An efficient confidentiality protection solution for pub/sub system

Jinglei Pei¹,
Yuyang Shi¹,
Qingling Feng¹,
Ruisheng Shi ORCID: orcid.org/0000-0003-2490-6934^1,2,
Lina Lan^1,2,
Shui Yu³,
Jinqiao Shi^1,2 &
…
Zhaofeng Ma^1,2

Cybersecurity volume 6, Article number: 34 (2023) Cite this article

1787 Accesses
Metrics details

Abstract

Publish/subscribe(pub/sub) systems are widely used in large-scale messaging systems due to their asynchronous and decoupled nature. With the population of pub/sub cloud services, the privacy protection problem of pub/sub systems has started to emerge, and events and subscriptions are exposed when executing event matching on untrustworthy cloud brokers. However, as the number of subscriptions increases, the effectiveness of the previous confidentiality protection approaches declines drastically. In this paper, we propose SBM (scalable blind matching), an effective confidentiality protection scheme for pub/sub systems. To the best of our knowledge, SBM is the first scheme that applies order-preserving encryption algorithm to protect the system’s confidentiality and ensure its scalability. In this scheme, SBM-I is highly effective in subscription matching but is unable to achieve ideal security IND-OCPA, whereas SBM-II is suggested to ensure system security and SGX is used to reduce interaction and boost ciphertext matching performance. The experiment demonstrates that this method has better matching performance compared to others: the average matching time of SBM-I is 3–4 orders of magnitude faster than the matching algorithm MP and SGX-based algorithm SCBR when the number of subscriptions is 500,000, and the average matching time of SBM-II is 40 times faster than MP and 24 times than SCBR.

Introduction

Publish/subscribe (pub/sub) communication architecture has been widely used in large-scale information transmission systems, such as smart buildings (Kumar et al. 2019), e-health systems (Ion et al. 2012), intelligent traffic monitoring systems (Nabeel et al. 2013), and stock monitoring systems Ding et al. (2020), due to its ability to provide complete decoupling in time, space, and synchronization between communication entities (Eugster et al. 2003).
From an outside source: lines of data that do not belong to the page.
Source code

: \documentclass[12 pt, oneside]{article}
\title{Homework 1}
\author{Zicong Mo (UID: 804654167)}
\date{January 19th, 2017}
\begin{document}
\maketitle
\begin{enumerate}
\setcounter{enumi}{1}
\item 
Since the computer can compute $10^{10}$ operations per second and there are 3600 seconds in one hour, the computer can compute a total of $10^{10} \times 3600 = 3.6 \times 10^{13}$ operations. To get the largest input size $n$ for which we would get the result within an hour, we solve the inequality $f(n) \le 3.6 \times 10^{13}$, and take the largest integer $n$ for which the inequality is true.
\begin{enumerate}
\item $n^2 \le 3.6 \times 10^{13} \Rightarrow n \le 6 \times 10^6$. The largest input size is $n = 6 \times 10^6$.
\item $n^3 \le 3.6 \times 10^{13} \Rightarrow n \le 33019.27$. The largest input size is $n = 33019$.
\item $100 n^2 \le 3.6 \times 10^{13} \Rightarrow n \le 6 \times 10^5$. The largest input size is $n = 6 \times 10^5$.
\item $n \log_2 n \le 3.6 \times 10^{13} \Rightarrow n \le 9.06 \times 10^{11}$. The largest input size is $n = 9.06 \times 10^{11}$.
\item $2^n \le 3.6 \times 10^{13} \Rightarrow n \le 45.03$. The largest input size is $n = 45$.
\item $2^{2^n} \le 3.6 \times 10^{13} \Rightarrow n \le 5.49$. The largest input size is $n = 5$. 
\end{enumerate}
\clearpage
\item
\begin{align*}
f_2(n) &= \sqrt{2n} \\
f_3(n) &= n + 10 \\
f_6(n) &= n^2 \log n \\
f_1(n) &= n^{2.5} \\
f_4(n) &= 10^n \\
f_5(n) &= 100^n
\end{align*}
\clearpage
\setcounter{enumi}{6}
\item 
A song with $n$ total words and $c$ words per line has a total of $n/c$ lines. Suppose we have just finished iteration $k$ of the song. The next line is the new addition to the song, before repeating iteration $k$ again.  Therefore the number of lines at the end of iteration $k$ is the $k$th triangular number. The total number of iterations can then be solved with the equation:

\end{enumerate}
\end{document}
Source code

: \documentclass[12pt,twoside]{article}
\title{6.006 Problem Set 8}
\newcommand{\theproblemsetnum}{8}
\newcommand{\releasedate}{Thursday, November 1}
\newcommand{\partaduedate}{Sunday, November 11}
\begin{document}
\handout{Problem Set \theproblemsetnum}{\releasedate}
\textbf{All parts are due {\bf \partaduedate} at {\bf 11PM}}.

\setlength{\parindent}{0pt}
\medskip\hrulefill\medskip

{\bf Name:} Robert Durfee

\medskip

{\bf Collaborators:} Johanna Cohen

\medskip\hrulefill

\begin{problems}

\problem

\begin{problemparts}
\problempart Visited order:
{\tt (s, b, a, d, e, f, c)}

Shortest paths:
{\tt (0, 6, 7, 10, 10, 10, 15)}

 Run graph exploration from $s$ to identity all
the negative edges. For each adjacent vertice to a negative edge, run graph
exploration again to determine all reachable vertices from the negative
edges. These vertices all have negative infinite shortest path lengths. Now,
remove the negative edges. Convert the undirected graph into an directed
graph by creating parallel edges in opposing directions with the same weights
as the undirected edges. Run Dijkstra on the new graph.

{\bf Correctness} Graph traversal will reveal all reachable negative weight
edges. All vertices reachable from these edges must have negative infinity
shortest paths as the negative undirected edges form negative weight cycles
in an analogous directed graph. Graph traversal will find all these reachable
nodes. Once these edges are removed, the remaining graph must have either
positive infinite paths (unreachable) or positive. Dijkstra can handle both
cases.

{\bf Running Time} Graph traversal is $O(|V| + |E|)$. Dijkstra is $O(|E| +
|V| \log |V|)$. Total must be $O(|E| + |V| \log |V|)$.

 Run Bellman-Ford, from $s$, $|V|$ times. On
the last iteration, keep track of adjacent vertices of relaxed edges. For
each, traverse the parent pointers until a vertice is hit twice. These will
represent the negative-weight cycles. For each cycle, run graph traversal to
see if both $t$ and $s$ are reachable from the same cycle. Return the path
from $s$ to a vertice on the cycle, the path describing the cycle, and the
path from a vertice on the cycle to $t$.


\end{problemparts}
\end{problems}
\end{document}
Pub/sub cloud services (Amazon 2022; Google 2022; Microsoft 2022) are widely used with the advent of cloud computing. As shown in Fig. 1, an increasing number of developers choose to externalize services, such as event matching and routing, to public infrastructures, rather than build services themselves. This strategy accelerates time-to-market, lowers operational costs, and brings huge economic advantages to developers.

A pub/sub system usually consists of three participants: (1) publishers which publish events to the system; (2) subscribers that register interested subscriptions to the system; (3) brokers that serve as pub/sub middleware and are responsible for subscription storage, event matching and routing. The system workflow is shown in Fig. 2.

1.
As app clients, publishers and subscribers send subscriptions and events to the app server respectively.
2.
Subscriptions and events are encrypted on the app server and then sent to the untrustworthy broker.
3.
The broker performs event matching and routing, then return matched events to the app server.
4.
The server decrypts matched events and then returns them to the corresponding subscriber.

However, the development of pub/sub cloud service is accompanied by serious data privacy issues. Cloud services deployed in the public domain are unreliable and attackable, which can lead to the disclosure of sensitive user data and even significant financial losses. To solve the problem, some privacy protection schemes (Kumar et al. 2019; Ion et al. 2012; Raiciu and Rosenblum 2006; Shikfa et al. 2009; Choi et al. 2010; Pal et al. 2012; Tariq et al. 2013; Pires et al. 2016; Barazzutti et al. 2015; Arnautov et al. 2018) have been proposed. Some of the current approaches are based on the security of cryptographic algorithms, while many researchers utilize SGX to safeguard the system’s confidentiality.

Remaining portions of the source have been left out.